Oh, this was this was fun.
I arrived in Paris.
(John Warkentin)
Just give it a second and it will load.
[Slides show a great many people in the streets demonstrating]
(Joyce Evans)
Yeah. I arrived in Paris at the time of the Tiananmen Square incident.
And here was the crowd; I mean, I just got, I had the taxi; I got my bag in; registered; went upstairs; grabbed my camera and came down.
It was all outside the hotel, which was great.
So, um, here we are… “Solidarity with the people of China”
It was coming towards an end at the time.

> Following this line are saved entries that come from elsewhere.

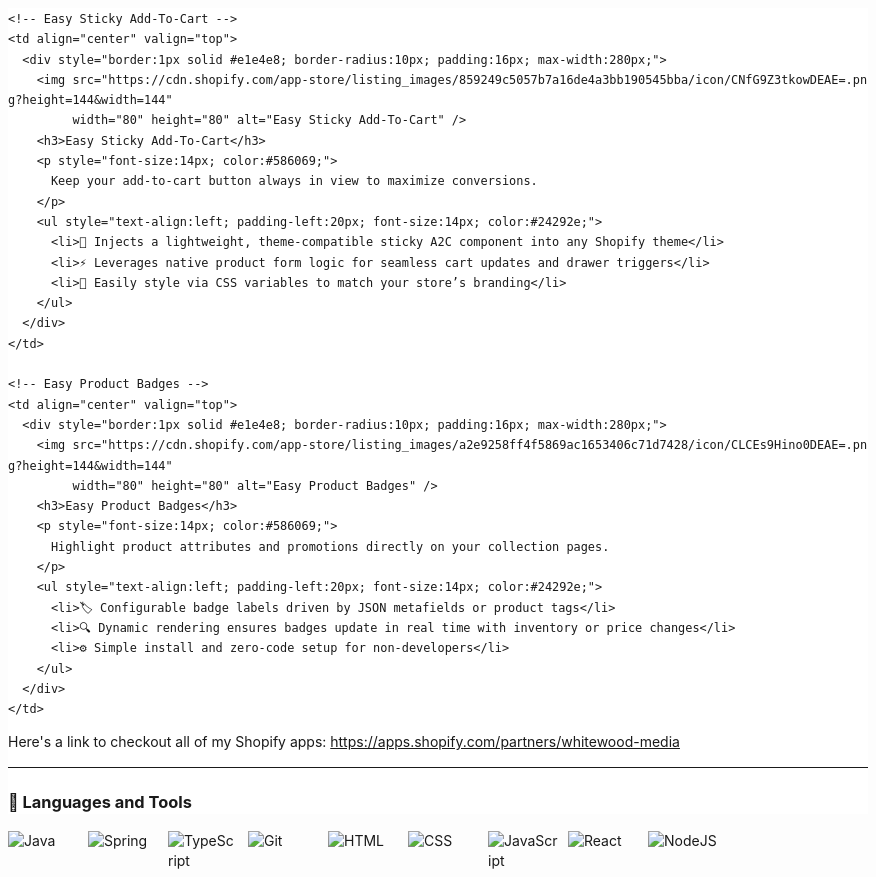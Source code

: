     <!-- Easy Sticky Add‑To‑Cart -->
    <td align="center" valign="top">
      <div style="border:1px solid #e1e4e8; border-radius:10px; padding:16px; max-width:280px;">
        <img src="https://cdn.shopify.com/app-store/listing_images/859249c5057b7a16de4a3bb190545bba/icon/CNfG9Z3tkowDEAE=.png?height=144&width=144"
             width="80" height="80" alt="Easy Sticky Add‑To‑Cart" />
        <h3>Easy Sticky Add‑To‑Cart</h3>
        <p style="font-size:14px; color:#586069;">
          Keep your add‑to‑cart button always in view to maximize conversions.
        </p>
        <ul style="text-align:left; padding-left:20px; font-size:14px; color:#24292e;">
          <li>🛒 Injects a lightweight, theme‑compatible sticky A2C component into any Shopify theme</li>
          <li>⚡️ Leverages native product form logic for seamless cart updates and drawer triggers</li>
          <li>🎨 Easily style via CSS variables to match your store’s branding</li>
        </ul>
      </div>
    </td>

    <!-- Easy Product Badges -->
    <td align="center" valign="top">
      <div style="border:1px solid #e1e4e8; border-radius:10px; padding:16px; max-width:280px;">
        <img src="https://cdn.shopify.com/app-store/listing_images/a2e9258ff4f5869ac1653406c71d7428/icon/CLCEs9Hino0DEAE=.png?height=144&width=144"
             width="80" height="80" alt="Easy Product Badges" />
        <h3>Easy Product Badges</h3>
        <p style="font-size:14px; color:#586069;">
          Highlight product attributes and promotions directly on your collection pages.
        </p>
        <ul style="text-align:left; padding-left:20px; font-size:14px; color:#24292e;">
          <li>🏷️ Configurable badge labels driven by JSON metafields or product tags</li>
          <li>🔍 Dynamic rendering ensures badges update in real time with inventory or price changes</li>
          <li>⚙️ Simple install and zero‑code setup for non‑developers</li>
        </ul>
      </div>
    </td>
  </tr>
</table>


Here's a link to checkout all of my Shopify apps: https://apps.shopify.com/partners/whitewood-media




---

### 🧰 Languages and Tools

<img align="left" alt="Java" width="70px" style="padding-right:10px;" src="https://cdn.jsdelivr.net/gh/devicons/devicon/icons/java/java-original.svg"/>
<img align="left" alt="Spring" width="70px" style="padding-right:10px;" src="https://cdn.jsdelivr.net/gh/devicons/devicon/icons/spring/spring-original.svg" />
<img align="left" alt="TypeScript" width="70px" style="padding-right:10px;" src="https://cdn.jsdelivr.net/gh/devicons/devicon/icons/typescript/typescript-plain.svg" />
<img align="left" alt="Git" width="70px" style="padding-right:10px;" src="https://cdn.jsdelivr.net/gh/devicons/devicon/icons/git/git-original.svg" />
<img align="left" alt="HTML" width="70px" style="padding-right:10px;" src="https://cdn.jsdelivr.net/gh/devicons/devicon/icons/html5/html5-plain.svg" />
<img align="left" alt="CSS" width="70px" style="padding-right:10px;" src="https://cdn.jsdelivr.net/gh/devicons/devicon/icons/css3/css3-plain.svg" />
<img align="left" alt="JavaScript" width="70px" style="padding-right:10px;" src="https://cdn.jsdelivr.net/gh/devicons/devicon/icons/javascript/javascript-plain.svg" />
<img align="left" alt="React" width="70px" style="padding-right:10px;" src="https://cdn.jsdelivr.net/gh/devicons/devicon/icons/react/react-original.svg" />
<img align="left" alt="NodeJS" width="70px" style="padding-right:10px;" src="https://cdn.jsdelivr.net/gh/devicons/devicon/icons/nodejs/nodejs-original.svg" />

So, that was great getting that; the end of the show.
(John Warkentin)
So, if we back up a little bit wee bit, as you were just saying, you know, that it’s very, very difficult to sell a photograph.
(Joyce Evans)
As an artwork, yes.
Are Everybody Photographers?
(John Warkentin)
Yes. Is it more difficult now than it used to be? What do you feel the reasons behind that are? Does it come back to this whole thing that everybody is a photographer, and thus the photographic image has maybe been devalued?
(Joyce Evans)
No. Artwork in general sells by popularity; by name; and by fashion.
You know, in a way I’m past my use-by date.
(John Warkentin)
Oh, I think I am too. [Laughs]
(Joyce Evans)
But you know what I’m getting at?
(John Warkentin)
Yes.
(Joyce Evans)
So, they’re looking for that young person that’s coming along; that’s the bright thing, and they might sort of go crazy for him or her.
And it depends on who’s handling you, and how you get your work out there; what sort of books you get written about you, or, you know; there’s a whole stack of things that make you collectable.
And it’s just one of those things.
What makes something collectable?
I mean, there are… Somebody sees something, and they love it.
One amateur photographer, when I had the gallery, and he did a photograph of Dubrovnik.
Now he did some nice work; he wasn’t a bad photographer at all; but it was a spare time thing, but this particular photo of Dubrovnik, everybody loved.
So I sold about four or five copies of it, you know, and there were more to be sold if I wanted to.
And I actually had two copies of it; I think I gave one away.
My First Photograph
[Slide shows a green rolling hill with farm lines on it, with the title of “Cotswold Farm, Menzies Creek, Victoria”]
But coming back now, we’re going to (Cotswold Farm) - this is very important for me because it’s this first photograph here, which I made in ’82, after I’d started taking my classes.
So, it dates it – it was 1982 when I was learning at Photography Studies College, and it was great.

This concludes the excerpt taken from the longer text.